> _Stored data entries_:
□ □ □ □ □
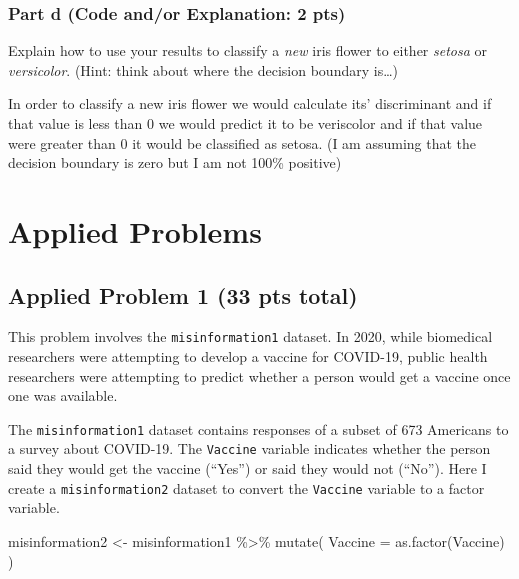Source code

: \documentclass[
]{article}
\newenvironment{Shaded}{\begin{snugshade}}{\end{snugshade}}
\newcommand{\AttributeTok}[1]{\textcolor[rgb]{0.77,0.63,0.00}{#1}}
\newcommand{\FunctionTok}[1]{\textcolor[rgb]{0.00,0.00,0.00}{#1}}
\newcommand{\NormalTok}[1]{#1}
\newcommand{\OtherTok}[1]{\textcolor[rgb]{0.56,0.35,0.01}{#1}}
\newcommand{\SpecialCharTok}[1]{\textcolor[rgb]{0.00,0.00,0.00}{#1}}
\begin{document}
\hypertarget{part-d-code-andor-explanation-2-pts}{%
\subsubsection{Part d (Code and/or Explanation: 2
pts)}\label{part-d-code-andor-explanation-2-pts}}

Explain how to use your results to classify a \emph{new} iris flower to
either \emph{setosa} or \emph{versicolor}. (Hint: think about where the
decision boundary is\ldots)

In order to classify a new iris flower we would calculate its'
discriminant and if that value is less than 0 we would predict it to be
veriscolor and if that value were greater than 0 it would be classified
as setosa. (I am assuming that the decision boundary is zero but I am
not 100\% positive)

\hypertarget{applied-problems}{%
\section{Applied Problems}\label{applied-problems}}

\hypertarget{applied-problem-1-33-pts-total}{%
\subsection{Applied Problem 1 (33 pts
total)}\label{applied-problem-1-33-pts-total}}

This problem involves the \texttt{misinformation1} dataset. In 2020,
while biomedical researchers were attempting to develop a vaccine for
COVID-19, public health researchers were attempting to predict whether a
person would get a vaccine once one was available.

The \texttt{misinformation1} dataset contains responses of a subset of
673 Americans to a survey about COVID-19. The \texttt{Vaccine} variable
indicates whether the person said they would get the vaccine (``Yes'')
or said they would not (``No''). Here I create a
\texttt{misinformation2} dataset to convert the \texttt{Vaccine}
variable to a factor variable.

\begin{Shaded}
\begin{Highlighting}[]
\NormalTok{misinformation2 }\OtherTok{\textless{}{-}}\NormalTok{ misinformation1 }\SpecialCharTok{\%\textgreater{}\%} \FunctionTok{mutate}\NormalTok{(}
  \AttributeTok{Vaccine =} \FunctionTok{as.factor}\NormalTok{(Vaccine)}
\NormalTok{)}
\end{Highlighting}
\end{Shaded}
\end{document}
□ □ □ □ □
> _EXERCISE_: Reproduce all entries exactly. Pictures do not belong in the copy.

> _OUTPUT BELOW_:
Source code

: \documentclass[
]{article}
\newenvironment{Shaded}{\begin{snugshade}}{\end{snugshade}}
\newcommand{\AttributeTok}[1]{\textcolor[rgb]{0.77,0.63,0.00}{#1}}
\newcommand{\FunctionTok}[1]{\textcolor[rgb]{0.00,0.00,0.00}{#1}}
\newcommand{\NormalTok}[1]{#1}
\newcommand{\OtherTok}[1]{\textcolor[rgb]{0.56,0.35,0.01}{#1}}
\newcommand{\SpecialCharTok}[1]{\textcolor[rgb]{0.00,0.00,0.00}{#1}}
\begin{document}
\hypertarget{part-d-code-andor-explanation-2-pts}{%
\subsubsection{Part d (Code and/or Explanation: 2
pts)}\label{part-d-code-andor-explanation-2-pts}}

Explain how to use your results to classify a \emph{new} iris flower to
either \emph{setosa} or \emph{versicolor}. (Hint: think about where the
decision boundary is\ldots)

In order to classify a new iris flower we would calculate its'
discriminant and if that value is less than 0 we would predict it to be
veriscolor and if that value were greater than 0 it would be classified
as setosa. (I am assuming that the decision boundary is zero but I am
not 100\% positive)

\hypertarget{applied-problems}{%
\section{Applied Problems}\label{applied-problems}}

\hypertarget{applied-problem-1-33-pts-total}{%
\subsection{Applied Problem 1 (33 pts
total)}\label{applied-problem-1-33-pts-total}}

This problem involves the \texttt{misinformation1} dataset. In 2020,
while biomedical researchers were attempting to develop a vaccine for
COVID-19, public health researchers were attempting to predict whether a
person would get a vaccine once one was available.

The \texttt{misinformation1} dataset contains responses of a subset of
673 Americans to a survey about COVID-19. The \texttt{Vaccine} variable
indicates whether the person said they would get the vaccine (``Yes'')
or said they would not (``No''). Here I create a
\texttt{misinformation2} dataset to convert the \texttt{Vaccine}
variable to a factor variable.

\begin{Shaded}
\begin{Highlighting}[]
\NormalTok{misinformation2 }\OtherTok{\textless{}{-}}\NormalTok{ misinformation1 }\SpecialCharTok{\%\textgreater{}\%} \FunctionTok{mutate}\NormalTok{(}
  \AttributeTok{Vaccine =} \FunctionTok{as.factor}\NormalTok{(Vaccine)}
\NormalTok{)}
\end{Highlighting}
\end{Shaded}
\end{document}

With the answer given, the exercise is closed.